Determine which lines of the records include the word "html", and copy them.

**Stored data:**

* * * *

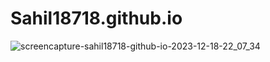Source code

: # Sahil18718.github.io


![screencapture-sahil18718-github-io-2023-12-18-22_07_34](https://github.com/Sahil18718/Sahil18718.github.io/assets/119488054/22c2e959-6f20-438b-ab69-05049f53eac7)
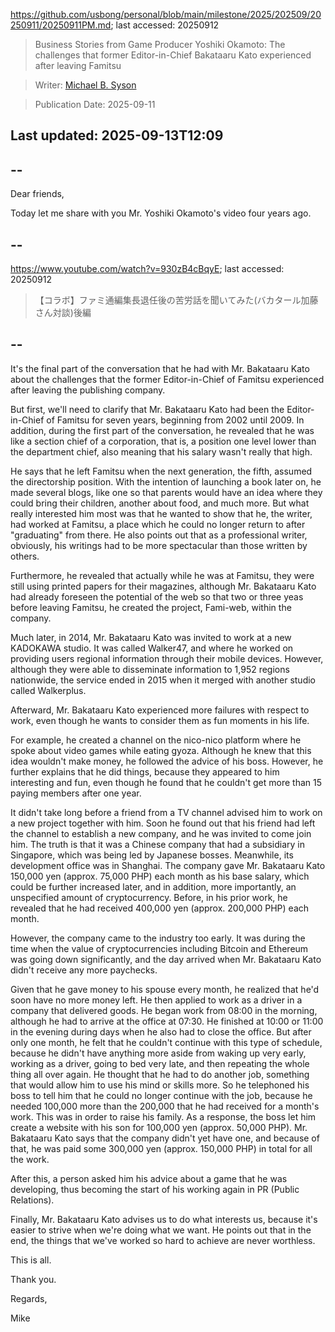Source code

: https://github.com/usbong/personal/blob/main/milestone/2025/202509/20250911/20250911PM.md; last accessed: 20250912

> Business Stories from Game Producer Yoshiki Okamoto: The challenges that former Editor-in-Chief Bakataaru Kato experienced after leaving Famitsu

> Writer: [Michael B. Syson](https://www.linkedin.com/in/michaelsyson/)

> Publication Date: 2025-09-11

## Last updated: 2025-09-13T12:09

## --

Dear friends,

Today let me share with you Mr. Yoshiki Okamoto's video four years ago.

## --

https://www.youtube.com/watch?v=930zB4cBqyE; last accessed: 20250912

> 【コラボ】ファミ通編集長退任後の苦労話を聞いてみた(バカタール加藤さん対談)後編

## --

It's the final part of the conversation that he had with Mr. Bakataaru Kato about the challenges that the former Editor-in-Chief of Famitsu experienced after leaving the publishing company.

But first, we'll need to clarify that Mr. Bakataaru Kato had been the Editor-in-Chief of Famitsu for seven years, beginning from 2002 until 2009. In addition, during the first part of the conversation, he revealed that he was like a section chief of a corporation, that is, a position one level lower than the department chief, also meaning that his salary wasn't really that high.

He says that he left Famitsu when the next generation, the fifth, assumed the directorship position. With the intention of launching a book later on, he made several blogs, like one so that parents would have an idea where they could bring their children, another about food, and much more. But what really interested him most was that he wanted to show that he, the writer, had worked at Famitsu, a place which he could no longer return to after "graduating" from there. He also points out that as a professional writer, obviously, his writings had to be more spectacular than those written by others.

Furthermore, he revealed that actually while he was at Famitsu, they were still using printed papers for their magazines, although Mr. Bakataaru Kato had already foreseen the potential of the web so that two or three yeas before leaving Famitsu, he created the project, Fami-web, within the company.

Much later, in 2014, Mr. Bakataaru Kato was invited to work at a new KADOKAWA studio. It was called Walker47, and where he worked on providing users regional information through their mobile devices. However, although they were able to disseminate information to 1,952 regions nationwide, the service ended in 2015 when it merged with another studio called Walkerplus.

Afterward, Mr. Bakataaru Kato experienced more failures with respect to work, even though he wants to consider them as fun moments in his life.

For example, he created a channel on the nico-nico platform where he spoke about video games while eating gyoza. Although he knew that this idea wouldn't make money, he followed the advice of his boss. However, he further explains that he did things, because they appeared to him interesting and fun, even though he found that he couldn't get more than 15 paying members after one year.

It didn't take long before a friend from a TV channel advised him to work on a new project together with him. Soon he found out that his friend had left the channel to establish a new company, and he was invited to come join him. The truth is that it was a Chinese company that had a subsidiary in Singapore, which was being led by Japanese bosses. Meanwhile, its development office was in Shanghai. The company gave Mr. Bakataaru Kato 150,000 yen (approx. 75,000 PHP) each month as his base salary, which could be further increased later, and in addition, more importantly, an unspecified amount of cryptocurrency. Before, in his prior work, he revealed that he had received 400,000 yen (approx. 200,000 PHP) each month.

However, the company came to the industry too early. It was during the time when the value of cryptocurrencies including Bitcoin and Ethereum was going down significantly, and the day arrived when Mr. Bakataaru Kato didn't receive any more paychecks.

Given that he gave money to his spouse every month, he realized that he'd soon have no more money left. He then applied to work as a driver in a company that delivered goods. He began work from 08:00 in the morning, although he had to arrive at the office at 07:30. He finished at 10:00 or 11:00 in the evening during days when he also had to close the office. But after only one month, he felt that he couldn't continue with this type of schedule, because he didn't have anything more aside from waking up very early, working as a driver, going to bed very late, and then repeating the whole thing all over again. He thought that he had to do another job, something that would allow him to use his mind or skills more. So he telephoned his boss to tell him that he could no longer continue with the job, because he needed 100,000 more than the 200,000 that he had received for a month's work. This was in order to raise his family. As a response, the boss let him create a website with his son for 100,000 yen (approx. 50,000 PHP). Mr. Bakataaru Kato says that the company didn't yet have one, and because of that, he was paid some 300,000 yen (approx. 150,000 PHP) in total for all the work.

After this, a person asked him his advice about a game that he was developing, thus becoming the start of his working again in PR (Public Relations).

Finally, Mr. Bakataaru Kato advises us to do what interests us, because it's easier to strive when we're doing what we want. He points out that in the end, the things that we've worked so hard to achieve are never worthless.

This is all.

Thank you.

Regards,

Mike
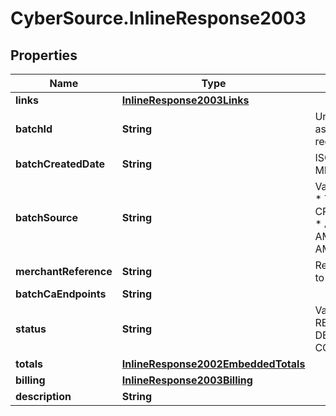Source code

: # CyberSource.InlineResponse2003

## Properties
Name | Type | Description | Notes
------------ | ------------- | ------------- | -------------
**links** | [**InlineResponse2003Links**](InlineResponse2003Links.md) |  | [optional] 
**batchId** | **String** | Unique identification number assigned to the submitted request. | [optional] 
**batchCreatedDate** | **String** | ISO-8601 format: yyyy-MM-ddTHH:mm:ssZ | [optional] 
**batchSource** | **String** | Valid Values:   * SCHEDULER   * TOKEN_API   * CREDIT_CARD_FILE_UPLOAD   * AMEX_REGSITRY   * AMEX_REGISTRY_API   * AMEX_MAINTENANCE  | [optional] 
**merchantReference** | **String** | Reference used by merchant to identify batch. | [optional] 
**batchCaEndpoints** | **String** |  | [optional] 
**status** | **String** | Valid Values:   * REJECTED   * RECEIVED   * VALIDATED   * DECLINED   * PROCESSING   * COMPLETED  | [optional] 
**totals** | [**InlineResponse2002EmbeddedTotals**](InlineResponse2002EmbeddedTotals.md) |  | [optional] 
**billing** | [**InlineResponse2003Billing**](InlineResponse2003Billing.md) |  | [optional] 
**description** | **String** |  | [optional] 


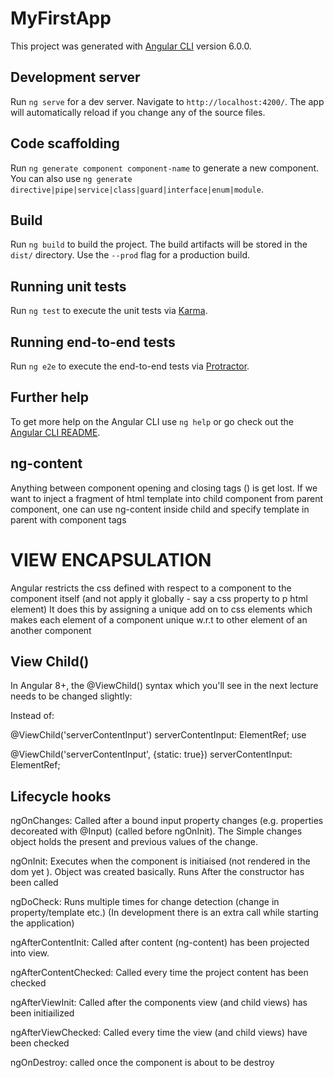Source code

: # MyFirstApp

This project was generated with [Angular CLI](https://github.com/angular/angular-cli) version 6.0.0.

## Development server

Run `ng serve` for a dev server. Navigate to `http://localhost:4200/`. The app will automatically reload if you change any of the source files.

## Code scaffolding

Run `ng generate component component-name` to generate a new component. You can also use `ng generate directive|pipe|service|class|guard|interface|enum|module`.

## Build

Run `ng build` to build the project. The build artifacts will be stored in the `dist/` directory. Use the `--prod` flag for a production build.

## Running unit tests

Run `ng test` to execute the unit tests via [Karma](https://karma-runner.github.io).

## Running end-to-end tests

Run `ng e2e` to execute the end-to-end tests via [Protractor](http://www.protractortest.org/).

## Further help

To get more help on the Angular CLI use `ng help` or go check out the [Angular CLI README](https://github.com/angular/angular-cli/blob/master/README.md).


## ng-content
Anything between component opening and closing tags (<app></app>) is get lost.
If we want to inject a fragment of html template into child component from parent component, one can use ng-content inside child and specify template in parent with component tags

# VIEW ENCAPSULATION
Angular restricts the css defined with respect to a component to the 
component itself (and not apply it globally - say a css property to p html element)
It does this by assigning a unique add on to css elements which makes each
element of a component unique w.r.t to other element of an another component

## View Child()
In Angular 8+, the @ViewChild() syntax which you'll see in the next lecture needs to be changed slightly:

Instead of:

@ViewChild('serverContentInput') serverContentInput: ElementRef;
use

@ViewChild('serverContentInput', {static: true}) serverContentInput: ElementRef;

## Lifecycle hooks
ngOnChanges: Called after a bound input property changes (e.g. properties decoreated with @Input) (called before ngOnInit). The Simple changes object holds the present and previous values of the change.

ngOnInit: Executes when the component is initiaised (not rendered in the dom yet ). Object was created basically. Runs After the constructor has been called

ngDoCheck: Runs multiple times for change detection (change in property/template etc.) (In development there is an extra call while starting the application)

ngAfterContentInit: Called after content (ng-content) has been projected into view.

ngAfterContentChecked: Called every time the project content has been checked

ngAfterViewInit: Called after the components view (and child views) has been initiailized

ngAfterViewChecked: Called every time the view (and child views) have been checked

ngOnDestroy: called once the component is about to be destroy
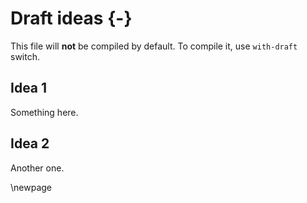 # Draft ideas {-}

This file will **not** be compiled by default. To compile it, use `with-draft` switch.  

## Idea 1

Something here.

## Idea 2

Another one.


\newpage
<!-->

* * * *

**Result for this exercise:**
If we want to inject a fragment of html template into child component from parent component, one can use ng-content inside child and specify template in parent with component tags
component itself (and not apply it globally - say a css property to p html element)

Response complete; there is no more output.